A Lei Federal 13.979/2020 também estabeleceu que durante a pandemia as autoridades competentes estão legitimadas a efetuar a requisição de bens e serviços de pessoas naturais e jurídicas, hipótese em que será garantido o pagamento posterior de indenização justa.

Trata-se de medida constritiva de caráter excepcional, a ser adotada somente após restarem infrutíferos outros instrumentos facilitadores da aquisição de bens e serviços essenciais ao combate à COVID-19 – que é o caso das contratações diretas -, e apenas com base em evidências científicas e análises sobre as informações estratégicas em saúde, limitada ao mínimo indispensável à promoção e a preservação da saúde pública.

Lacunas na lei a respeito de parâmetros seguros de utilização do mecanismo e a inobservância de princípios básicos da Administração Pública podem acarretar abuso de autoridade, especialmente na requisição de medicamentos e produtos médicos.

Nos últimos dias, foram noticiados uma série de casos de requisições que recaem sobre fornecedores e hospitais particulares, sem que antes tenha-se esgotado as medidas menos gravosas que estão à disposição da Administração. Outras ilegalidades têm sido identificadas em casos de requisição administrativa de bens já comprometidos para atender contratos com a rede privada de saúde ou mesmo com entes públicos de outras esferas.

Alguns desses abusos já estão sendo submetidos ao controle do Poder Judiciário e espera-se que sejam veementemente coibidos a partir dos mecanismos jurídicos existentes.

A título exemplificativo, no Município de Cotia (SP), o Vice-Prefeito utilizou a guarda municipal para se apropriar de 35 respiradores de uma empresa fabricante de respiradores pulmonares, após ter sido proferida decisão judicial permitindo à municipalidade somente a compra dos aparelhos.

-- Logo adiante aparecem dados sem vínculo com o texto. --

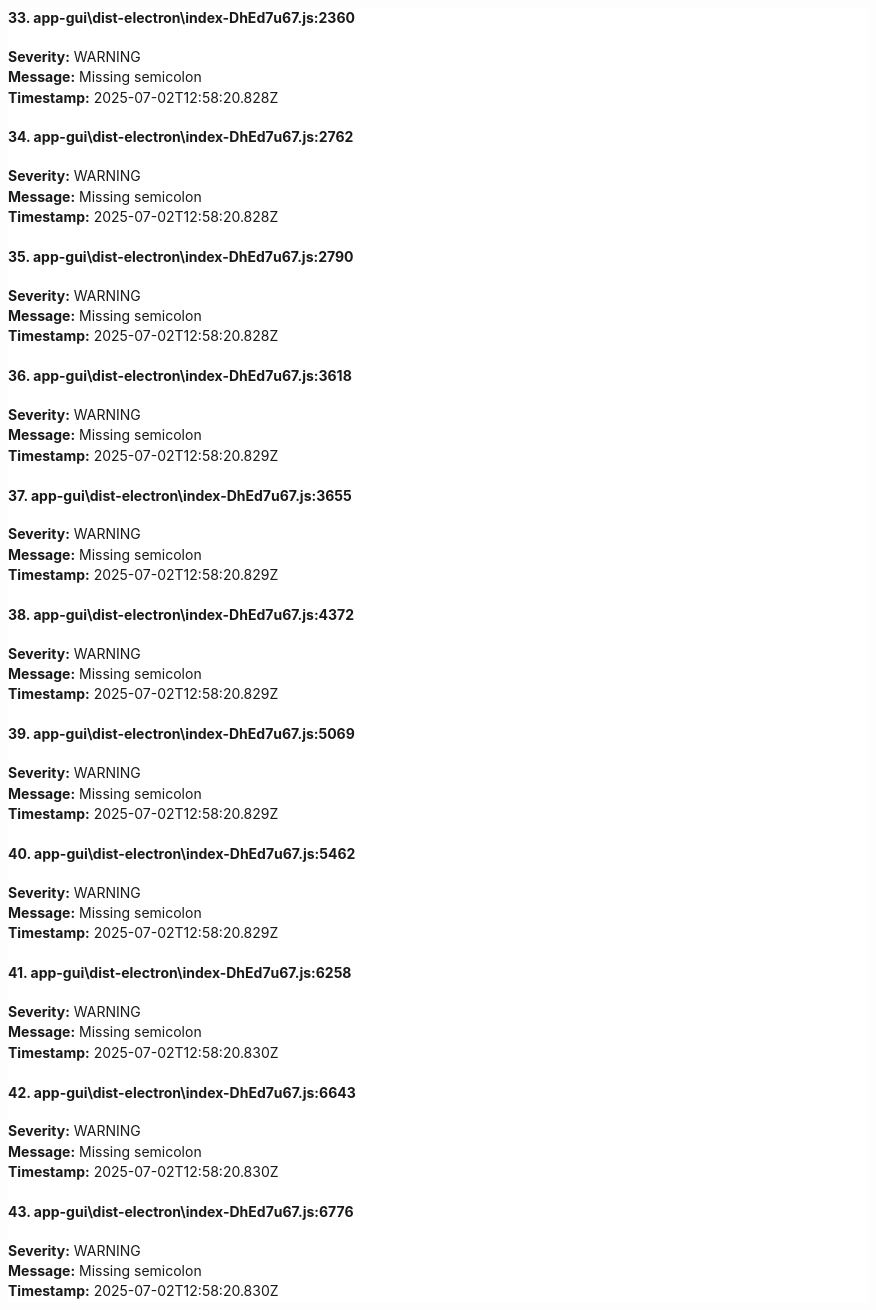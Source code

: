 #### 33. app-gui\dist-electron\index-DhEd7u67.js:2360
**Severity:** WARNING  
**Message:** Missing semicolon  
**Timestamp:** 2025-07-02T12:58:20.828Z

#### 34. app-gui\dist-electron\index-DhEd7u67.js:2762
**Severity:** WARNING  
**Message:** Missing semicolon  
**Timestamp:** 2025-07-02T12:58:20.828Z

#### 35. app-gui\dist-electron\index-DhEd7u67.js:2790
**Severity:** WARNING  
**Message:** Missing semicolon  
**Timestamp:** 2025-07-02T12:58:20.828Z

#### 36. app-gui\dist-electron\index-DhEd7u67.js:3618
**Severity:** WARNING  
**Message:** Missing semicolon  
**Timestamp:** 2025-07-02T12:58:20.829Z

#### 37. app-gui\dist-electron\index-DhEd7u67.js:3655
**Severity:** WARNING  
**Message:** Missing semicolon  
**Timestamp:** 2025-07-02T12:58:20.829Z

#### 38. app-gui\dist-electron\index-DhEd7u67.js:4372
**Severity:** WARNING  
**Message:** Missing semicolon  
**Timestamp:** 2025-07-02T12:58:20.829Z

#### 39. app-gui\dist-electron\index-DhEd7u67.js:5069
**Severity:** WARNING  
**Message:** Missing semicolon  
**Timestamp:** 2025-07-02T12:58:20.829Z

#### 40. app-gui\dist-electron\index-DhEd7u67.js:5462
**Severity:** WARNING  
**Message:** Missing semicolon  
**Timestamp:** 2025-07-02T12:58:20.829Z

#### 41. app-gui\dist-electron\index-DhEd7u67.js:6258
**Severity:** WARNING  
**Message:** Missing semicolon  
**Timestamp:** 2025-07-02T12:58:20.830Z

#### 42. app-gui\dist-electron\index-DhEd7u67.js:6643
**Severity:** WARNING  
**Message:** Missing semicolon  
**Timestamp:** 2025-07-02T12:58:20.830Z

#### 43. app-gui\dist-electron\index-DhEd7u67.js:6776
**Severity:** WARNING  
**Message:** Missing semicolon  
**Timestamp:** 2025-07-02T12:58:20.830Z
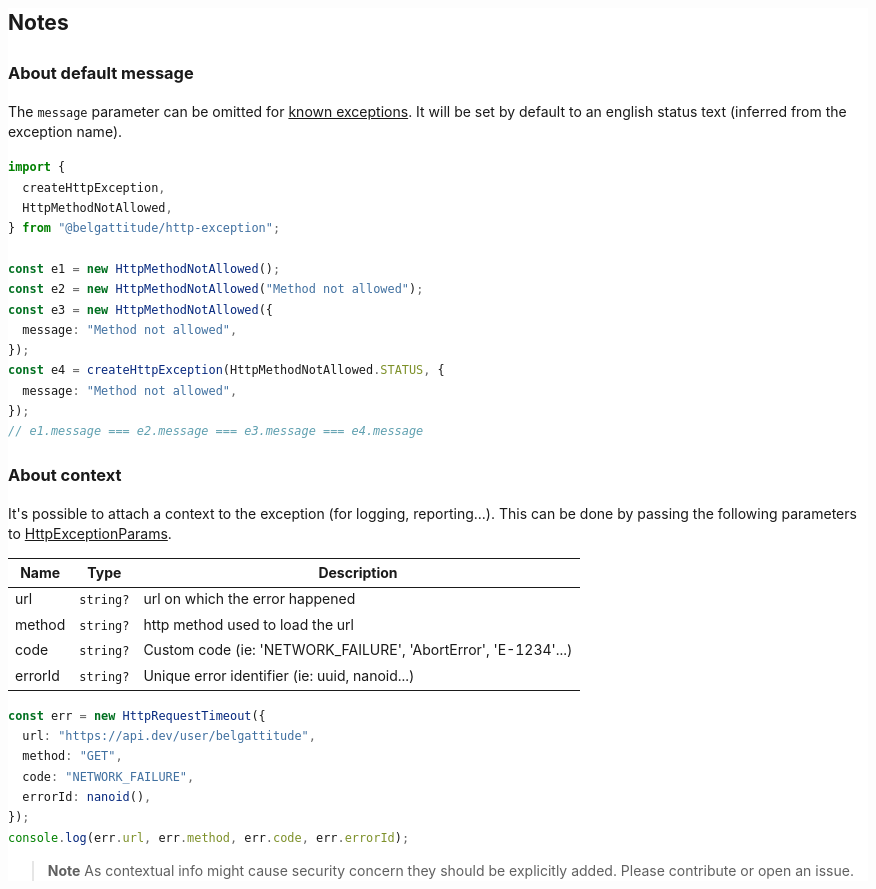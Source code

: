 ## Notes

### About default message

The `message` parameter can be omitted for [known exceptions](#list-of-named-exceptions). It will be set by default
to an english status text (inferred from the exception name).

```typescript
import {
  createHttpException,
  HttpMethodNotAllowed,
} from "@belgattitude/http-exception";

const e1 = new HttpMethodNotAllowed();
const e2 = new HttpMethodNotAllowed("Method not allowed");
const e3 = new HttpMethodNotAllowed({
  message: "Method not allowed",
});
const e4 = createHttpException(HttpMethodNotAllowed.STATUS, {
  message: "Method not allowed",
});
// e1.message === e2.message === e3.message === e4.message
```

### About context

It's possible to attach a context to the exception (for logging, reporting...). This can be done by passing the following parameters to [HttpExceptionParams](#httpexception-parameters).

| Name    | Type      | Description                                                    |
| ------- | --------- | -------------------------------------------------------------- |
| url     | `string?` | url on which the error happened                                |
| method  | `string?` | http method used to load the url                               |
| code    | `string?` | Custom code (ie: 'NETWORK_FAILURE', 'AbortError', 'E-1234'...) |
| errorId | `string?` | Unique error identifier (ie: uuid, nanoid...)                  |

```typescript
const err = new HttpRequestTimeout({
  url: "https://api.dev/user/belgattitude",
  method: "GET",
  code: "NETWORK_FAILURE",
  errorId: nanoid(),
});
console.log(err.url, err.method, err.code, err.errorId);
```

> **Note**
> As contextual info might cause security concern they should be explicitly added. Please contribute or open an issue.
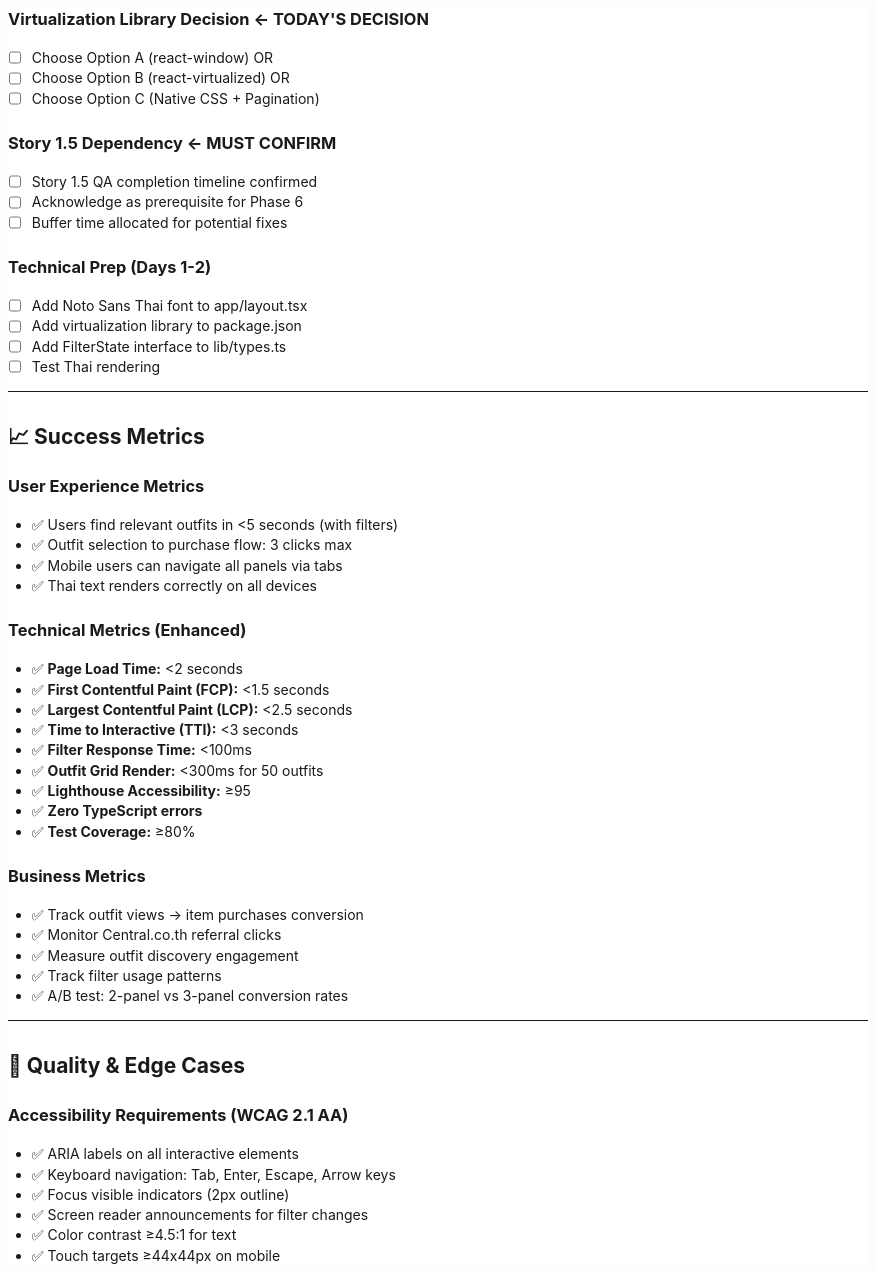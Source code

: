 ### **Virtualization Library Decision** ← TODAY'S DECISION
- [ ] Choose Option A (react-window) OR
- [ ] Choose Option B (react-virtualized) OR
- [ ] Choose Option C (Native CSS + Pagination)

### **Story 1.5 Dependency** ← MUST CONFIRM
- [ ] Story 1.5 QA completion timeline confirmed
- [ ] Acknowledge as prerequisite for Phase 6
- [ ] Buffer time allocated for potential fixes

### **Technical Prep** (Days 1-2)
- [ ] Add Noto Sans Thai font to app/layout.tsx
- [ ] Add virtualization library to package.json
- [ ] Add FilterState interface to lib/types.ts
- [ ] Test Thai rendering

---

## 📈 Success Metrics

### User Experience Metrics
- ✅ Users find relevant outfits in <5 seconds (with filters)
- ✅ Outfit selection to purchase flow: 3 clicks max
- ✅ Mobile users can navigate all panels via tabs
- ✅ Thai text renders correctly on all devices

### Technical Metrics (Enhanced)
- ✅ **Page Load Time:** <2 seconds
- ✅ **First Contentful Paint (FCP):** <1.5 seconds
- ✅ **Largest Contentful Paint (LCP):** <2.5 seconds
- ✅ **Time to Interactive (TTI):** <3 seconds
- ✅ **Filter Response Time:** <100ms
- ✅ **Outfit Grid Render:** <300ms for 50 outfits
- ✅ **Lighthouse Accessibility:** ≥95
- ✅ **Zero TypeScript errors**
- ✅ **Test Coverage:** ≥80%

### Business Metrics
- ✅ Track outfit views → item purchases conversion
- ✅ Monitor Central.co.th referral clicks
- ✅ Measure outfit discovery engagement
- ✅ Track filter usage patterns
- ✅ A/B test: 2-panel vs 3-panel conversion rates

---

## 🔧 Quality & Edge Cases

### Accessibility Requirements (WCAG 2.1 AA)
- ✅ ARIA labels on all interactive elements
- ✅ Keyboard navigation: Tab, Enter, Escape, Arrow keys
- ✅ Focus visible indicators (2px outline)
- ✅ Screen reader announcements for filter changes
- ✅ Color contrast ≥4.5:1 for text
- ✅ Touch targets ≥44x44px on mobile
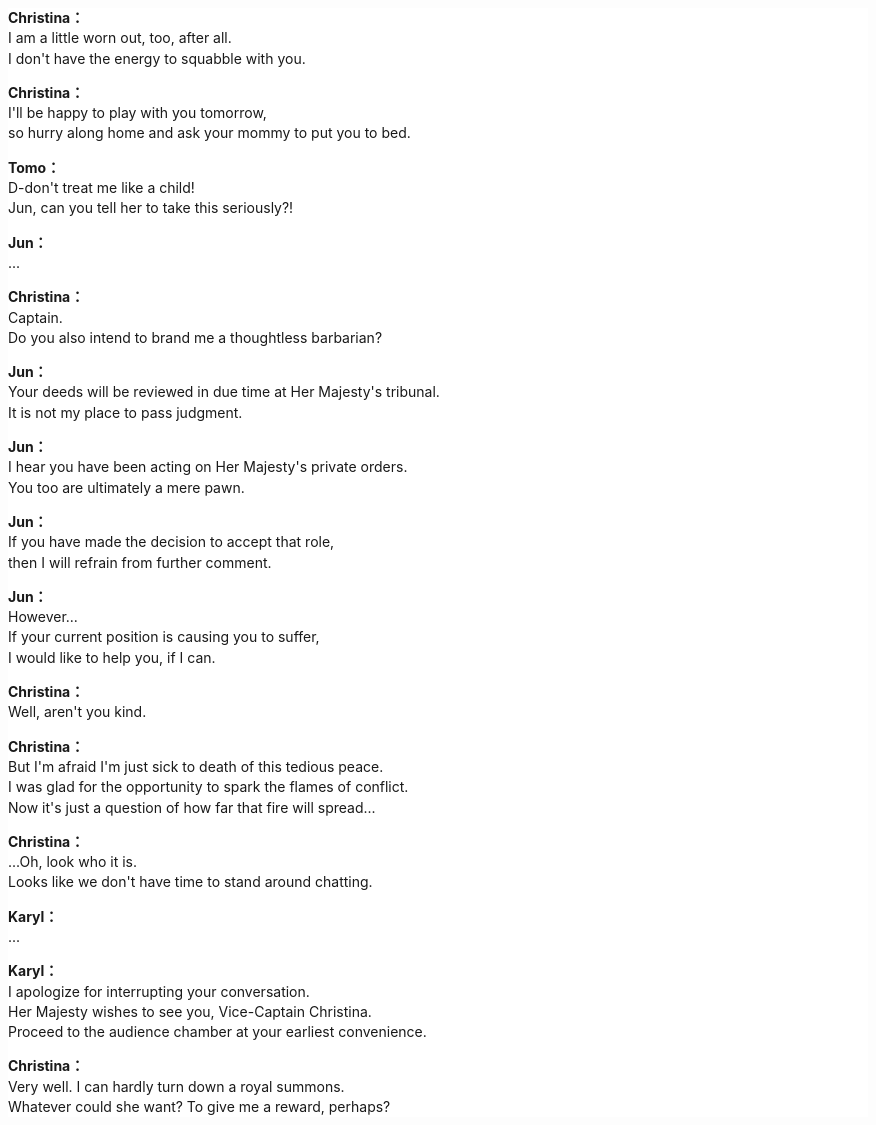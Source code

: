 **Christina：**  
I am a little worn out, too, after all.  
I don't have the energy to squabble with you.  
  
**Christina：**  
I'll be happy to play with you tomorrow,  
so hurry along home and ask your mommy to put you to bed.  
  
**Tomo：**  
D-don't treat me like a child!  
Jun, can you tell her to take this seriously?!  
  
**Jun：**  
...  
  
**Christina：**  
Captain.  
Do you also intend to brand me a thoughtless barbarian?  
  
**Jun：**  
Your deeds will be reviewed in due time at Her Majesty's tribunal.  
It is not my place to pass judgment.  
  
**Jun：**  
I hear you have been acting on Her Majesty's private orders.  
You too are ultimately a mere pawn.  
  
**Jun：**  
If you have made the decision to accept that role,  
then I will refrain from further comment.  
  
**Jun：**  
However...  
If your current position is causing you to suffer,  
I would like to help you, if I can.  
  
**Christina：**  
Well, aren't you kind.  
  
**Christina：**  
But I'm afraid I'm just sick to death of this tedious peace.  
I was glad for the opportunity to spark the flames of conflict.  
Now it's just a question of how far that fire will spread...  
  
**Christina：**  
...Oh, look who it is.  
Looks like we don't have time to stand around chatting.  
  
**Karyl：**  
...  
  
**Karyl：**  
I apologize for interrupting your conversation.  
Her Majesty wishes to see you, Vice-Captain Christina.  
Proceed to the audience chamber at your earliest convenience.  
  
**Christina：**  
Very well. I can hardly turn down a royal summons.  
Whatever could she want? To give me a reward, perhaps?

Em plantão judicial, foi determinado que a Prefeitura de Cotia restitua imediatamente os aparelhos apreendidos, sob pena de multa e de responsabilização pessoal do Vice-Prefeito e do Prefeito do município[1].

A Presidência do Tribunal Regional Federal da 5ª Região (TRF-5) também proferiu decisão suspendendo os efeitos de requisição administrativa de ventiladores pulmonares realizada pela União, já que haviam sido adquiridos pelo Município de Recife para utilização na rede pública municipal de saúde[2].

Diante da insegurança jurídica gerada pela discricionariedade das requisições administrativas, na última quinta-feira (02/04), o presidente do Supremo Tribunal Federal (STF), Ministro Dias Toffoli, participou de reunião com representantes de hospitais particulares e da indústria farmacêutica, na qual defendeu ações coordenadas entre as áreas de saúde público e privada.

Por fim, destaque-se que está em discussão no STF a aplicabilidade e a compatibilidade com a Constituição Federal da requisição administrativa, na mesma forma em que está prevista na Lei 13.979/2020, como uma das medidas que podem ser adotadas pelas autoridades competentes para o enfrentamento da COVID-19, através das ações diretas de inconstitucionalidade nº 6.343 e 6.362.

[1] Decisão liminar proferida em plantão judicial por magistrada da JFSP, nos autos de nº 0009157-30.2020.4.03.8001.

[2] Decisão proferida pelo presidente do TRF-5, nos autos de n.º 0802886-59.2020.4.05.0000, em 22 de março de 2020.